Tom Lane wrote:
"Simon Riggs" <[EMAIL PROTECTED]> writes:
The basic idea is that when a tuple is UPDATEd we can, in certain
circumstances, avoid inserting index tuples for a tuple. Such tuples are
marked HEAP_ONLY_TUPLE, but their storage is otherwise identical to
other tuples.

What is VACUUM FULL going to do when it wants to move one of these things?

I suppose it could move the whole chain to the same target page, if there is one with enough space to accommodate the whole chain. Or we could just cop out and not move tuples marked with HEAP_ONLY_TUPLE. I think that would be acceptable; after the last transaction that can see the old tuple is finished, the old tuple is dead. After that, VACUUM FULL can remove the old tuple and move the remaining tuple as usual.

CREATE INDEX requires some careful work to allow it to identify and
correctly index HEAP_ONLY_TUPLEs that need to become ~HEAP_ONLY_TUPLE as
a result of the new index.

I think you've glossed over the CREATE INDEX problem much too easily.
The difficulty with that is going to be that de-HOT-ifying a tuple
is going to require multiple updates that can't possibly be put into
a single WAL record, and I don't think that WAL replay can clean up
after an incomplete update (since it can't run user-defined functions
and hence cannot be expected to compute index entries for itself).
So I don't think you can do that while preserving crash safety.

Yeah, chilling tuples from HOT state to normal tuples is not easy.
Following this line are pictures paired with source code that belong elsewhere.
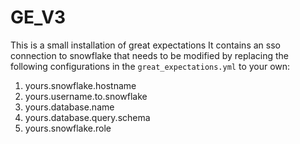 # GE_V3

This is a small installation of great expectations 
It contains an sso connection to snowflake that needs to be modified by replacing the following configurations in the `great_expectations.yml` to your own:
  1. yours.snowflake.hostname
  2. yours.username.to.snowflake
  3. yours.database.name
  4. yours.database.query.schema
  5. yours.snowflake.role
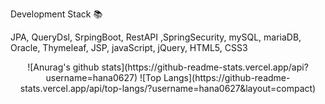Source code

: Development Stack 📚


JPA, QueryDsl, SrpingBoot, RestAPI ,SpringSecurity, mySQL, mariaDB, Oracle, Thymeleaf, JSP, javaScript, jQuery, HTML5, CSS3




<div align="center">
![Anurag's github stats](https://github-readme-stats.vercel.app/api?username=hana0627)
![Top Langs](https://github-readme-stats.vercel.app/api/top-langs/?username=hana0627&layout=compact)
</div>
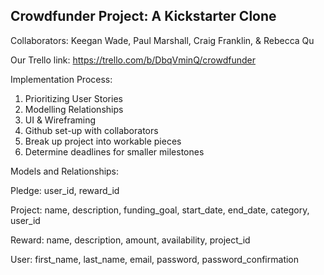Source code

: Crowdfunder Project: A Kickstarter Clone
-------------------------------------------------------------------------
Collaborators: Keegan Wade, Paul Marshall, Craig Franklin, & Rebecca Qu

Our Trello link: https://trello.com/b/DbqVminQ/crowdfunder

Implementation Process: 

1. Prioritizing User Stories
2. Modelling Relationships
3. UI & Wireframing
4. Github set-up with collaborators
5. Break up project into workable pieces
6. Determine deadlines for smaller milestones

Models and Relationships: 

Pledge: user_id, reward_id

Project: name, description, funding_goal, start_date, end_date, category, user_id

Reward: name, description, amount, availability, project_id

User: first_name, last_name, email, password, password_confirmation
One solution I thought of is to add another flag to heap tuples, CHILL_IN_PROGRESS. To chill a tuple, you would:

1. Mark heap tuple with CHILL_IN_PROGRESS
2. Insert missing index entries

Index scans would ignore tuples with CHILL_IN_PROGRESS and directly pointed to from the index. That way if we crash in the middle of step 2, scans and updates would work normally after replay, as if the index entries weren't there. CREATE INDEX would have to fail if there's any CHILL_IN_PROGRESS tuples, because we wouldn't know which index entries need to be inserted; some might already be there. To clear the CHILL_IN_PROGRESS flag, a vacuum would be needed. Vacuum would remove all index entries for those tuples, but instead of removing the heap tuple in the 2nd scan it would just clear the CHILL_IN_PROGRESS flag, bringing us back to where we started.

However, the easiest solution would be to make CREATE INDEX wait until the old tuple is dead. That should be ok at least for concurrent CREATE INDEX, because it already has that kind of a wait between 1st and 2nd phase.

Removing the root tuple will require a VACUUM *FULL*.

That seems unacceptable ... it won't take too long for your table to
fill up with stubs, and we don't want to return to the bad old days
when periodic VACUUM FULL was unavoidable.


  Heikki Linnakangas